My own bag zipped up and ready to go and with a pocket to remind me that I can actually embroider things at a freeform level when I try.

Survival… embroidery glasses with magnifier clipped on, camomile tea, Panadol for inevitable neck pain.

A brilliant folding LED light that one can charge off mains or computer and which fits neatly into a corner of any bag.

Pencil, needles of varying sizes, scissors (sharpened last week –possibly to slit my wrists if desperation set in over any stitch that might think of defeating me. Or not…)

The design by the inimitable Margaret Light. Margaret’s pieces have movement, elan, joy, and pay enormous respect to stitchers through history – sixteenth, seventeenth and eighteenth centuries.

Our threads. Being presented with these is like an early Christmas present. In addition, the silks from Gumnut, Painter’s Threads and Au Ver A Soie, are a joy to use. They are fluid, sliding through fabric perfectly. And so very tactile. Anyone who knows me even remotely through my writing will know that silks lace through my words often.

Our instruction booklet. Beautifully put together so that when Margaret departed, we would have professional guidance at home.

Some of the class…

Doesn’t look as if I did much in three days, does it? But I’m slow and practice some stitches on a smaller hoop. I’m also a little anal and if anything looks wrong, will unpick again and again until it looks remotely right. However those who go to many masterclasses throughout Australia through the year, had completed many more elements easily and with polish. Sigh…

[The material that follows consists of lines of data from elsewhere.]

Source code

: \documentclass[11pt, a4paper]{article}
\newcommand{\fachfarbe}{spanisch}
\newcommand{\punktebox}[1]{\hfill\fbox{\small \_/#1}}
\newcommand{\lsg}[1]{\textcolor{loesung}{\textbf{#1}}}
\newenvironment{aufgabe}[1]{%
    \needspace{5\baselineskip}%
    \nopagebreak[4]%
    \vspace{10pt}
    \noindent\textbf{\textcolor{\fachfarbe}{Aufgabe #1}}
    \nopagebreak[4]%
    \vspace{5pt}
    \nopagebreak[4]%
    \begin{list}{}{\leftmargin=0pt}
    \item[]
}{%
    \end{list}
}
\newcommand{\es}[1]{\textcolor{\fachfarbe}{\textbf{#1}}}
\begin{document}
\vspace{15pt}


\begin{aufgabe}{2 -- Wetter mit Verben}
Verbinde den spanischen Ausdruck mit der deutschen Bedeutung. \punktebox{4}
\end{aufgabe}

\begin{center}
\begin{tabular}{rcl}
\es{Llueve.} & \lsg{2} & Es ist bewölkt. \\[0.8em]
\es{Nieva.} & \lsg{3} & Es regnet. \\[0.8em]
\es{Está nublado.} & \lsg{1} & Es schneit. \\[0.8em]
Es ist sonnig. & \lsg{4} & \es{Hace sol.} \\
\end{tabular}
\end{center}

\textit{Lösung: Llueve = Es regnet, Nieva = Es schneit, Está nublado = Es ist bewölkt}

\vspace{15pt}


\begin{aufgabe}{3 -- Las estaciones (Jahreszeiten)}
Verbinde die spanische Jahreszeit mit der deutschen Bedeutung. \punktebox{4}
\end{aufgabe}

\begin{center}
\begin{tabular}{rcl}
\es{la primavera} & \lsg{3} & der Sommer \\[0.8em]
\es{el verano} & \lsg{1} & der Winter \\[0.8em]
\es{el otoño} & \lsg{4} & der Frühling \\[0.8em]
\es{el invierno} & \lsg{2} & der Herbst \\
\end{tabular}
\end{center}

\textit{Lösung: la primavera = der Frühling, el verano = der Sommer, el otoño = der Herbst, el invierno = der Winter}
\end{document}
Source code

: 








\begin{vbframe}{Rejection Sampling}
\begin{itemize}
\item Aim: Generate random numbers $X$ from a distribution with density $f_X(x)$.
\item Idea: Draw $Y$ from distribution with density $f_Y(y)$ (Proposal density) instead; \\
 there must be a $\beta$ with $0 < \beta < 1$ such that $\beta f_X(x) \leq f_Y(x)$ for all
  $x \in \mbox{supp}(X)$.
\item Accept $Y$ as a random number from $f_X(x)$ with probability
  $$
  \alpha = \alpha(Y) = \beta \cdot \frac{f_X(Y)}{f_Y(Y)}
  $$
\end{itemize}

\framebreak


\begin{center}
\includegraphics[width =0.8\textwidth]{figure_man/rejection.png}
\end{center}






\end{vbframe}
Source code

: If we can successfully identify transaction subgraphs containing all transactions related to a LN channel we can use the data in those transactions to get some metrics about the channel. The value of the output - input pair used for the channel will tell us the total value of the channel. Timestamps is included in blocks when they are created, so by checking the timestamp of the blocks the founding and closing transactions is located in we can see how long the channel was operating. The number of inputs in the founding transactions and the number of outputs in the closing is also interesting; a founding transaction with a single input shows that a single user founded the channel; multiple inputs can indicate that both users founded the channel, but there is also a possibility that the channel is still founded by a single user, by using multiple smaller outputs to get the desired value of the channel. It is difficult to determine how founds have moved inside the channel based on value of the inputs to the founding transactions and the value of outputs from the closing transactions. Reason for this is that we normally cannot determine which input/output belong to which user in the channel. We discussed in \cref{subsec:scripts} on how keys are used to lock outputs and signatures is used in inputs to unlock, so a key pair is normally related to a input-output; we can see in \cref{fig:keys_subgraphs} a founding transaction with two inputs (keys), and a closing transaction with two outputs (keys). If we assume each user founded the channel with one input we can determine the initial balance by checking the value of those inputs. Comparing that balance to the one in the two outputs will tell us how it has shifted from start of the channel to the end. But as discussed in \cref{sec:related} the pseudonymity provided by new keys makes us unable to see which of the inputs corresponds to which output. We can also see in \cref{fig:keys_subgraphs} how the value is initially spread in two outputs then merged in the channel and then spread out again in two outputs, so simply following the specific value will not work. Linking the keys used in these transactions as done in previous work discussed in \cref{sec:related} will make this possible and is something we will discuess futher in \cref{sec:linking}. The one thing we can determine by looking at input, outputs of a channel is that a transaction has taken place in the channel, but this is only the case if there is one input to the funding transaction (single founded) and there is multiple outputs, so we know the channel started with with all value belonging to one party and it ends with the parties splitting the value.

But my bird was super. I’m really happy with him. Funny – once away from the analytical stitching, I felt my body soften and I was in my element. The analytical stitches – requiring strict rhythm and counting – remind me of mental arithmetic in primary school and I freeze.

Last night I had a BIG wine, went for a walk to ground myself a little and then sat and completed one petal of brick stitch which I’d never done before – what I consider an analytical stitch. The wine helped, I think…

But even more curious, and as much as I adore stitching and relished the opportunity to learn, and as much as I really enjoyed the company of wonderful ladies of such remarkable skill, when I opened my computer and clicked on Michael’s story and when I read back over the last chapter, I felt at home.

(bit hard to see the screencap of part of my writing file – kind of like how my eyes feel today). 

The challenges of creating a story are self-made. And unlike some, I don’t mind working with the editor either – putting in the highlights that illuminate dark corners – a stitch here, a stitch there. The really intimidating part starts when the story is released to the reading public. And for me, sitting in a Masterclass where almost everyone (except oneself) is familiar with such a high degree of stitching is a very similar feeling.

That said, can’t wait till next year… both for the next Masterclass and for the release of Michael and the commencement of a new WIP.